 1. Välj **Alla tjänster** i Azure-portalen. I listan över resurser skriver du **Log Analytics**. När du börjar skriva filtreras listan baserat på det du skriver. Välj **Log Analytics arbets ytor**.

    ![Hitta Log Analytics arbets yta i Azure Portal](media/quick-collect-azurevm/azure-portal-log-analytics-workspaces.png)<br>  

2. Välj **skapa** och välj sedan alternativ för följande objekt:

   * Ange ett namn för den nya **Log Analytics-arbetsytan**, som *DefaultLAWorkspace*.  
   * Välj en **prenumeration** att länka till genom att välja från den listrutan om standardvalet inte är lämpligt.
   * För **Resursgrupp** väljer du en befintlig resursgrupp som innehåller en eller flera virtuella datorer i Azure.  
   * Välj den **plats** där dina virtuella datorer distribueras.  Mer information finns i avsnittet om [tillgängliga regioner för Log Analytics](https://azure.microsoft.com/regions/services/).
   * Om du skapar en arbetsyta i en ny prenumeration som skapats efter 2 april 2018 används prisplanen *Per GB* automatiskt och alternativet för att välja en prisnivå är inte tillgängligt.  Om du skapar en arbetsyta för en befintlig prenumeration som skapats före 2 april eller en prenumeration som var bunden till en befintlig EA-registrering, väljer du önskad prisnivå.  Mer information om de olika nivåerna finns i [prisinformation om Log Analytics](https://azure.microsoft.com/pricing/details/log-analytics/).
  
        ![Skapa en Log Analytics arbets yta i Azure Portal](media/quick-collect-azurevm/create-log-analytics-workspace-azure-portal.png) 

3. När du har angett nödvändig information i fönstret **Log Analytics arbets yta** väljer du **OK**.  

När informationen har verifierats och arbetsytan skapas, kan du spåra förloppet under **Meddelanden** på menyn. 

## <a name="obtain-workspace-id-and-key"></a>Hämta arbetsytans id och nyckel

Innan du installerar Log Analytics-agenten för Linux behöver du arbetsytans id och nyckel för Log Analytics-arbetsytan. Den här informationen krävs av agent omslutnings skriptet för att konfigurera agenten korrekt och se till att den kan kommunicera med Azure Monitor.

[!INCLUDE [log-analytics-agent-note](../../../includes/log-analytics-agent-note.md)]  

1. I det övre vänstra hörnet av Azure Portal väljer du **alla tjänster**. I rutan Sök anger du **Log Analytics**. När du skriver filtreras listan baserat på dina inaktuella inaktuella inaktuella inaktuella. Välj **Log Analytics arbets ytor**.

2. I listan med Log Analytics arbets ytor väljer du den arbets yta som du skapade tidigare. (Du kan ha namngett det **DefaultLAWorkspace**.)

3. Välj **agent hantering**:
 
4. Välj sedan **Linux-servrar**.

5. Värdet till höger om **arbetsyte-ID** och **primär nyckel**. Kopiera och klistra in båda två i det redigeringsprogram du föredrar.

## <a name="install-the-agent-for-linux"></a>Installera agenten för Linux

==

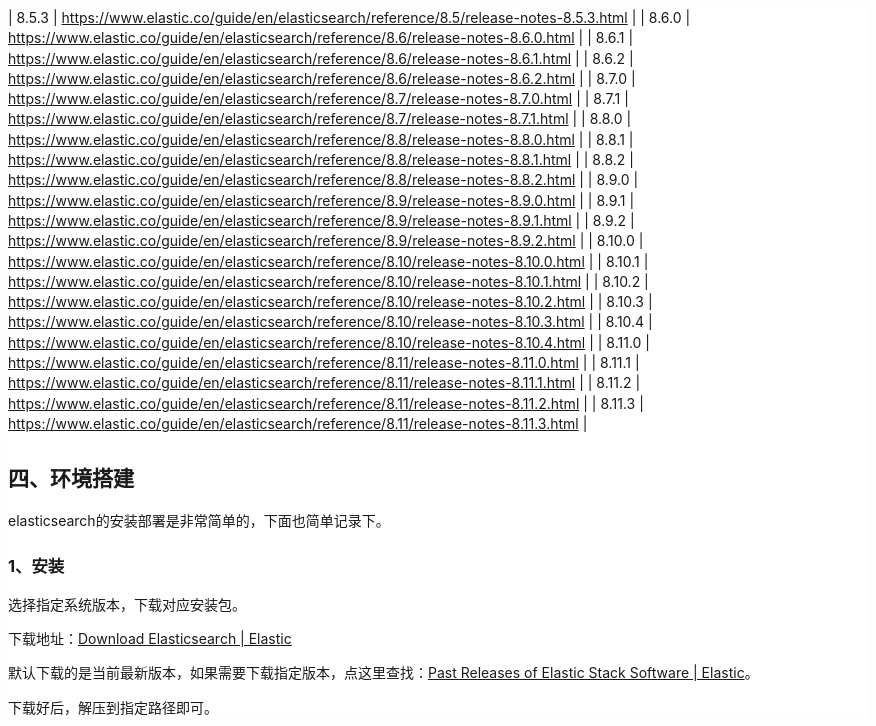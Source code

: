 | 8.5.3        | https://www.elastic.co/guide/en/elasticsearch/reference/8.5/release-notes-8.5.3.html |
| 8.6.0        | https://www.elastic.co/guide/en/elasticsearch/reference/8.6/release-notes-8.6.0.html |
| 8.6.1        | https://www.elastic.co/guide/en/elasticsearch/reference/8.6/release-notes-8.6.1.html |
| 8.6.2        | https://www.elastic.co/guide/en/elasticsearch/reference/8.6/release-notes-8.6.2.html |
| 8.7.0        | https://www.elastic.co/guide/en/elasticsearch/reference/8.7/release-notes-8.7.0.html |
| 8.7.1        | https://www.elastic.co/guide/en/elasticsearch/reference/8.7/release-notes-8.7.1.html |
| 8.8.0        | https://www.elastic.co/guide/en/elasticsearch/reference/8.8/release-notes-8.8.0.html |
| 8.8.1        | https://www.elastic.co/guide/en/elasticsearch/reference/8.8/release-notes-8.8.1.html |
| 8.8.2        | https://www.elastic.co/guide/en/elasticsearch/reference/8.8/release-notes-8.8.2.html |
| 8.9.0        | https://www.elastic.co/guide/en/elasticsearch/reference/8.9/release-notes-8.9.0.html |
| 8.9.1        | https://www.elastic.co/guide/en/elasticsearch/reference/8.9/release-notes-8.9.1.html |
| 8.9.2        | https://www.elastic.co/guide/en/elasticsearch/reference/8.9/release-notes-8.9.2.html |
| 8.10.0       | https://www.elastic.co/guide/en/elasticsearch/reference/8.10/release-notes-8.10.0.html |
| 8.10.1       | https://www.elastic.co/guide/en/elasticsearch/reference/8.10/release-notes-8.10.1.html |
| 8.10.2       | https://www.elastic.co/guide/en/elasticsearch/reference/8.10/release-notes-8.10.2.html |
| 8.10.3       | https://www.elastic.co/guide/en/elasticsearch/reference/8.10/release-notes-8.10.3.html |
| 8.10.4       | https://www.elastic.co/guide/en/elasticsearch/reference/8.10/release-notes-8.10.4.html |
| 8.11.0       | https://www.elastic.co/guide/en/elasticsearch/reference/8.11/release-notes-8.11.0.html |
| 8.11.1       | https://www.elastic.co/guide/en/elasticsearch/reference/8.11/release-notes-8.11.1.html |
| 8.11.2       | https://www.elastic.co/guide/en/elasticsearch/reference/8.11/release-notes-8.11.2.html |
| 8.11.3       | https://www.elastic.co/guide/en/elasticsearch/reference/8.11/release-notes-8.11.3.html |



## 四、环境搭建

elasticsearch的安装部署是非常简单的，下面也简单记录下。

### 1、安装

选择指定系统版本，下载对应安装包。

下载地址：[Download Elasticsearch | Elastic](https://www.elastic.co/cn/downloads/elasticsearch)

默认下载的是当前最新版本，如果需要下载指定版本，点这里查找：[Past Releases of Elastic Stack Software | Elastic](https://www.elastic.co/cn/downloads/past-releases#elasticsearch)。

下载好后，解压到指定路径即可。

● **What is expected**
In the records above, each line with the string "virtuella" should be copied.

● **Completed task**
   * För **Resursgrupp** väljer du en befintlig resursgrupp som innehåller en eller flera virtuella datorer i Azure.  
   * Välj den **plats** där dina virtuella datorer distribueras.  Mer information finns i avsnittet om [tillgängliga regioner för Log Analytics](https://azure.microsoft.com/regions/services/).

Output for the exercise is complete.